Recently I got myself a NanoVNA to see how finnicky it is to be tuned with that poor man's tuning cap. I brought it from 12 MHz into the 14 MHz 20 m band range by cutting off the extra wire to reduce the capacitance at the end.

But it is still not ideal. Here is the NanoVNA measurements:

enter image description here

I can't get the SWR under the 1.67:1 and essentially the impedance is 80Ω instead of 50Ω.

I also note that this antenna is pretty bad at receiving. I have no comparison to anything better at this point as it's really constraining inside an apartment where I'm still stuck, but I don't trust this baby.

I know that a spiral loop may not be the ideal antenna, but this has got a bit of fame because it is such an easy thing to build from scratch, so I wanted to give it the best chance.

Questions:

How can I improve the matching to get 50Ω impedance / 1.0:1 SWR?

From the Extra exam I just took, I remember you could put a length of 75Ω coax in series on the feed point to adapt 50Ω to 100Ω.

I also remember the stub match.

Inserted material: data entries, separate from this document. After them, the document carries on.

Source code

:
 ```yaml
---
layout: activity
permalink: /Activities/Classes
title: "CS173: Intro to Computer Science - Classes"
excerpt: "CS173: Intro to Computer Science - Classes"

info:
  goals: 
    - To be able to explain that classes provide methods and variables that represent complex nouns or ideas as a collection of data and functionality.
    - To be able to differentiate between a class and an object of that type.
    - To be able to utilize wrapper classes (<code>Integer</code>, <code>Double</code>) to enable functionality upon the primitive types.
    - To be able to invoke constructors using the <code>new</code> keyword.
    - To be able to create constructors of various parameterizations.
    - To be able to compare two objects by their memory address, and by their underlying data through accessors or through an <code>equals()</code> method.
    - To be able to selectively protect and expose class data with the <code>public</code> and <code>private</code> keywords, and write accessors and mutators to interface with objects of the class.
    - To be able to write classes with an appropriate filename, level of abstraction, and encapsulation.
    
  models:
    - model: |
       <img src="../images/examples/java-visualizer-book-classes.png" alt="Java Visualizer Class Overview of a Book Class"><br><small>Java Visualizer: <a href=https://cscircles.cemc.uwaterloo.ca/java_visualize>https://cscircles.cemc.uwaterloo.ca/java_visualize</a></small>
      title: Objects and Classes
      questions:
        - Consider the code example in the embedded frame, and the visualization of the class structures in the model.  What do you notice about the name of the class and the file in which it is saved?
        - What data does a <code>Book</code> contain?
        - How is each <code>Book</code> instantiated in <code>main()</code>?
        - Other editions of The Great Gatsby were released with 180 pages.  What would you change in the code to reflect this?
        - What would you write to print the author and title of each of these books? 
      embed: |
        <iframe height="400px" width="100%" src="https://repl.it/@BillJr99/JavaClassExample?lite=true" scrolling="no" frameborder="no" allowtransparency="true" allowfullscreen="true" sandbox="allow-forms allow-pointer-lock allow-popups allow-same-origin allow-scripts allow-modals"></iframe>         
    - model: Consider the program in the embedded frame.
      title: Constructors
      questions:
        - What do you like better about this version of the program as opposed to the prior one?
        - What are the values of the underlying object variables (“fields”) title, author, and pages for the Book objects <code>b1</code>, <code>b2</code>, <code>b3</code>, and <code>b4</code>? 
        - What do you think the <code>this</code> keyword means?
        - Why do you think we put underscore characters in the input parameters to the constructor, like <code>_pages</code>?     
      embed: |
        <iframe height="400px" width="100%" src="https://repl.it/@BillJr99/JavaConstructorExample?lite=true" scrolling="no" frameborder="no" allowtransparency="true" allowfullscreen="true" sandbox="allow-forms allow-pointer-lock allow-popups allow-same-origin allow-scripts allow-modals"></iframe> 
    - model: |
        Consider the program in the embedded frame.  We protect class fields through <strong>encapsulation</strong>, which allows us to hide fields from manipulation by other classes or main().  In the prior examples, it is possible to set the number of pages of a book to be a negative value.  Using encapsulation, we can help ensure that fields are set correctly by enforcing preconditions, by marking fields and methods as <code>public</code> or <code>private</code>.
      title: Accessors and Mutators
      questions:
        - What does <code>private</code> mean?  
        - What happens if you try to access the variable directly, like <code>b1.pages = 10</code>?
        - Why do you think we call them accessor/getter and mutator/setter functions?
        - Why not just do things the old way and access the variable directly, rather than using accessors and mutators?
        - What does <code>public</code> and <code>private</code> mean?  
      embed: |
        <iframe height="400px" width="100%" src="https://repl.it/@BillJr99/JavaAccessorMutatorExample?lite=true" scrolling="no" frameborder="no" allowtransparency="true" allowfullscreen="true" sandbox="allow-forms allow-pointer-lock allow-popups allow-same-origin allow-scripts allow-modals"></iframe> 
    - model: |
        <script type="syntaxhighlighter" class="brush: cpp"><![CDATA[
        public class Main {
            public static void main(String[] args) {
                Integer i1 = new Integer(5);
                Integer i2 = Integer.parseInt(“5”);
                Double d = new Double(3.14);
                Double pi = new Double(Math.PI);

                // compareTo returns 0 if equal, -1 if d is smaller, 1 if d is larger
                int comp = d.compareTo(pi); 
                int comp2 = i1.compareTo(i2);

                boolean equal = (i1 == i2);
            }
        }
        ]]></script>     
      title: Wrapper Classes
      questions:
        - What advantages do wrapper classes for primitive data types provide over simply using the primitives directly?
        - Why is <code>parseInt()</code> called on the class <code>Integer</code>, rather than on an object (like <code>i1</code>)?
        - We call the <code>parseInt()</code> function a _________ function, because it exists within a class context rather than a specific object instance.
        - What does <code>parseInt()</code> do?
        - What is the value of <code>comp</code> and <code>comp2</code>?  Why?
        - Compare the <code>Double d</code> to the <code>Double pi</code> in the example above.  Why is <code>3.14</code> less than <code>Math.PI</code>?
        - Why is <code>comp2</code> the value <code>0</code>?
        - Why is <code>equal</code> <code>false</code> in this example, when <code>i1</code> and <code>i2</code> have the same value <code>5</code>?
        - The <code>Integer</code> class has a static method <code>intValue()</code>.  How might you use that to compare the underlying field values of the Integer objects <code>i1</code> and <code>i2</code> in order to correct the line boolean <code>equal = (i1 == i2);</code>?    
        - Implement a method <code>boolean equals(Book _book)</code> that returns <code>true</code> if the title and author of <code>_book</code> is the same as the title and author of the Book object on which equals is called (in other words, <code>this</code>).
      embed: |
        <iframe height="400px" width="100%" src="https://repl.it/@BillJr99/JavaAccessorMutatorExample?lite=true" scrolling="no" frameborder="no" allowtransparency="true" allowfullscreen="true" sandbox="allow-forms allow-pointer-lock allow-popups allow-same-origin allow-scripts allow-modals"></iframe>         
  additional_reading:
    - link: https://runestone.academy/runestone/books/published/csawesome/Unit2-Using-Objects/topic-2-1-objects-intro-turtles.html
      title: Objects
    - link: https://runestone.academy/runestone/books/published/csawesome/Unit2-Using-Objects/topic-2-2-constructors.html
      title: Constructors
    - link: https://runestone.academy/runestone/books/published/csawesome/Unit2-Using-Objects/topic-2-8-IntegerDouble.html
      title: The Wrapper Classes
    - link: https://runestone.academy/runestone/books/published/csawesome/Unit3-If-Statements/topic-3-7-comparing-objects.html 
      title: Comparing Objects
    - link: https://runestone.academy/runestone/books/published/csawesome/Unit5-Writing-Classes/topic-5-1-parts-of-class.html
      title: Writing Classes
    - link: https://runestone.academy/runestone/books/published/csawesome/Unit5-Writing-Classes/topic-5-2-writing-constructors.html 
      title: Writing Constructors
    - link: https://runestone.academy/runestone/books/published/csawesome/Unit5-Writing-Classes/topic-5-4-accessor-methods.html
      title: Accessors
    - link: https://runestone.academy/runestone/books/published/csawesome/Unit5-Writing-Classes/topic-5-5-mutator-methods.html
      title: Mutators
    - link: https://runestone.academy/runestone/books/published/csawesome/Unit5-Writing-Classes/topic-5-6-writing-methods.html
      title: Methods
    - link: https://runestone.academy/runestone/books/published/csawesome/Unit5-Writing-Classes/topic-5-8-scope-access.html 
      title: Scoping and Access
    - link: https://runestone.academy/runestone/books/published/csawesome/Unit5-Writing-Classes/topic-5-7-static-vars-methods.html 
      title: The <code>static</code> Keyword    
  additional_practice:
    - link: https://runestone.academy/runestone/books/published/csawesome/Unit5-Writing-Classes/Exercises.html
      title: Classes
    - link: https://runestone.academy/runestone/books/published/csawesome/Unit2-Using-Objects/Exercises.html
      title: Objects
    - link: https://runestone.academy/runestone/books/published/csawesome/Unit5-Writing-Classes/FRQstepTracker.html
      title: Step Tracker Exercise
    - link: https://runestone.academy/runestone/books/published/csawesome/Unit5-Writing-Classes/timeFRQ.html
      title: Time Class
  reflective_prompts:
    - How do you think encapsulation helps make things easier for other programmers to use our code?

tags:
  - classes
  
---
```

Especially the very simple technique to just run a parallel open piece of coax from the feed point. But I guess that can only work at precisely one frequency and cannot be tuned, even a little bit. Given that mag-loops in general are such low bandwidth antennas, tuning ability is essential.

There seems to be excess capacitive reactance, what can I do to counteract it and not just reduce the (already bad?) efficiency of the antenna even more? I mean, I could perhaps insert a coil at the feed point, but I was hoping perhaps I could tweak something else?

I twisted and pushed and shoved the wire around to see if I can make an impact, and also moved to different locations, away from that lamp thing, away from the wall, etc. to no decisive avail.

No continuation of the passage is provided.